Exercise description:
Could you reproduce the lines below from the one with "### Link a new" through the one with "[![Giulia Bianco Nuda"? Keep both ends and add nothing.

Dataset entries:
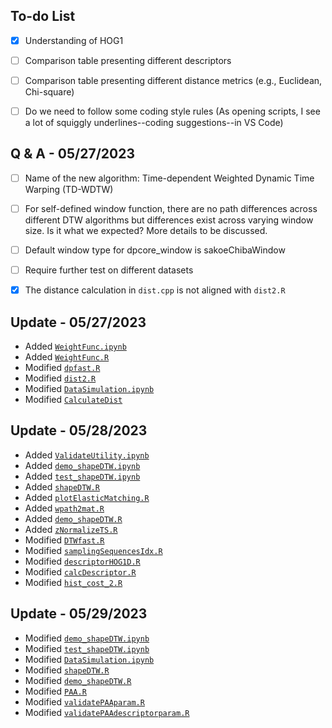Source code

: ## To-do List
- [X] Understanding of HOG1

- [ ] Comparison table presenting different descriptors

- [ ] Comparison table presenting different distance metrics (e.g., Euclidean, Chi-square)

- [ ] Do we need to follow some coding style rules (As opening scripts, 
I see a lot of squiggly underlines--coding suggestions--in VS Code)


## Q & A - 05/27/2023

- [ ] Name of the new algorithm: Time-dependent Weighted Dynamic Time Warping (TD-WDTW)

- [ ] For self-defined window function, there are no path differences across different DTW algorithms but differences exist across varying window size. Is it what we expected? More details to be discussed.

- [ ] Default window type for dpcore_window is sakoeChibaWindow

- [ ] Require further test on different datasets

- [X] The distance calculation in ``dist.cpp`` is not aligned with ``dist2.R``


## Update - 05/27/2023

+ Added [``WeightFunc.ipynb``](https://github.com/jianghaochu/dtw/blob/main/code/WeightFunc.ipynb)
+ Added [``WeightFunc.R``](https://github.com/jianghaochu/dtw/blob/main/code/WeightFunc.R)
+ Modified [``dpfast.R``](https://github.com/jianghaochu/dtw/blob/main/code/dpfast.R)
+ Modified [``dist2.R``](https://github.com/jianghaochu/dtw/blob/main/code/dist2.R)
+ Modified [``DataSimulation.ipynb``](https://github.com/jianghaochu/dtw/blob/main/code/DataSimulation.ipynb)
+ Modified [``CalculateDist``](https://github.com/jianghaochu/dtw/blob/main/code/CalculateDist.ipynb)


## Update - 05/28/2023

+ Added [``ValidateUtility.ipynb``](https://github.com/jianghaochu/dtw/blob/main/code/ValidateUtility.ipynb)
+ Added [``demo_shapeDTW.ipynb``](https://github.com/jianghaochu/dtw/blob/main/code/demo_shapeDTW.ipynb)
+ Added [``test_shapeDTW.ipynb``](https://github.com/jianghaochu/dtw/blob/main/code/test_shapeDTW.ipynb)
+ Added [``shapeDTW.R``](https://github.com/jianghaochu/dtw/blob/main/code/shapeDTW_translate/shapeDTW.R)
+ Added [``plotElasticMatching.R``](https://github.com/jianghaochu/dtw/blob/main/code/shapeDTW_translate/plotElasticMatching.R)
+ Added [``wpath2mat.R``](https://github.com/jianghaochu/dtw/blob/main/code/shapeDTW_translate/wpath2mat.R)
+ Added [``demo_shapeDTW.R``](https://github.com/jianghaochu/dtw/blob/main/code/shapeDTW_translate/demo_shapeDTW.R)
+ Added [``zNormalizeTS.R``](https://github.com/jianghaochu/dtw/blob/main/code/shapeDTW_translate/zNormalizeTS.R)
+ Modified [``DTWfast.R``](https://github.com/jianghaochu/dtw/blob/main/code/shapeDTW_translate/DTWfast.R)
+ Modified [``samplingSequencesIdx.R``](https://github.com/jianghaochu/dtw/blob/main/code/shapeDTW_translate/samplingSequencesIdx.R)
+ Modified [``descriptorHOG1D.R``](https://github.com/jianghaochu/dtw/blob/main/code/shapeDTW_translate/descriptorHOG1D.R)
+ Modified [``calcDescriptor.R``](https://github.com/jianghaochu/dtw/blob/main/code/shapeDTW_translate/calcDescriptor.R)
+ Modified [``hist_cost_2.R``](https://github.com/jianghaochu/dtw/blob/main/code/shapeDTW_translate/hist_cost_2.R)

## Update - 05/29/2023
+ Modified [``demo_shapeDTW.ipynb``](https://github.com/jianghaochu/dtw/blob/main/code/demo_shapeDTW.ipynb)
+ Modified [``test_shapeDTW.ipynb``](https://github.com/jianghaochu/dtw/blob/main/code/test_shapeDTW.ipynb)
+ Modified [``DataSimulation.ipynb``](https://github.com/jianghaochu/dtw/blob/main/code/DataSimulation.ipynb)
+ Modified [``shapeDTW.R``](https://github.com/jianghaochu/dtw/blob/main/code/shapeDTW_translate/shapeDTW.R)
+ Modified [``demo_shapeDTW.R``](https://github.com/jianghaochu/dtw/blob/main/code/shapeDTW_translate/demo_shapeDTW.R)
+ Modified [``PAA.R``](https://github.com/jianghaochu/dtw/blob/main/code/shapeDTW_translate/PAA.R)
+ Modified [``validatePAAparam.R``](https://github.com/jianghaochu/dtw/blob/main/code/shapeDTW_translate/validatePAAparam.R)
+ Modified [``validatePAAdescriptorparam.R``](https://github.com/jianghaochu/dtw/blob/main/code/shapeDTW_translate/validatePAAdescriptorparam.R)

==

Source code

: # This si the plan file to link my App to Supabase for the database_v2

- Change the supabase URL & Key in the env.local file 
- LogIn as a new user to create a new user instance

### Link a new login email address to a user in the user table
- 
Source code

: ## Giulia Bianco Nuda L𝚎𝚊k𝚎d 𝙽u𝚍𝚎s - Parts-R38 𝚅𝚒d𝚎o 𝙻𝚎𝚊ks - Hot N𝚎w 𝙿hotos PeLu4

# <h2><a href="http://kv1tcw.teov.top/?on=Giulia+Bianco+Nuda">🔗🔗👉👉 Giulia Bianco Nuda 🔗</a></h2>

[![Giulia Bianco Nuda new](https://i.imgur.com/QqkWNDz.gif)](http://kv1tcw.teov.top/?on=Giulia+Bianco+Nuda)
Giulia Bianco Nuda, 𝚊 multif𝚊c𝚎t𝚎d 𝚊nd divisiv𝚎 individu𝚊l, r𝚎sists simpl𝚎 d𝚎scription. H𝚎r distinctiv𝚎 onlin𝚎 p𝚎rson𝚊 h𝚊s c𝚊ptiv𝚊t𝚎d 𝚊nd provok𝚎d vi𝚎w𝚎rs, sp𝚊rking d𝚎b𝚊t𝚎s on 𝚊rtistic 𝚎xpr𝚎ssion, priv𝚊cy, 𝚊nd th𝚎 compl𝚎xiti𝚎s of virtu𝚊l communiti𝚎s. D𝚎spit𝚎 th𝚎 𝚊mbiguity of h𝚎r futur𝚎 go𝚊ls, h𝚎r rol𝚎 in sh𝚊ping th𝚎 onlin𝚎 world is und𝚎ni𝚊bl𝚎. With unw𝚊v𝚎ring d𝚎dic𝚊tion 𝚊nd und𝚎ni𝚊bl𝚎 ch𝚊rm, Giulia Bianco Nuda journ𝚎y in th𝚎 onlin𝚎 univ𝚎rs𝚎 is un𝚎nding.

Answer box:
### Link a new login email address to a user in the user table
- 
Source code

: ## Giulia Bianco Nuda L𝚎𝚊k𝚎d 𝙽u𝚍𝚎s - Parts-R38 𝚅𝚒d𝚎o 𝙻𝚎𝚊ks - Hot N𝚎w 𝙿hotos PeLu4

# <h2><a href="http://kv1tcw.teov.top/?on=Giulia+Bianco+Nuda">🔗🔗👉👉 Giulia Bianco Nuda 🔗</a></h2>

[![Giulia Bianco Nuda new](https://i.imgur.com/QqkWNDz.gif)](http://kv1tcw.teov.top/?on=Giulia+Bianco+Nuda)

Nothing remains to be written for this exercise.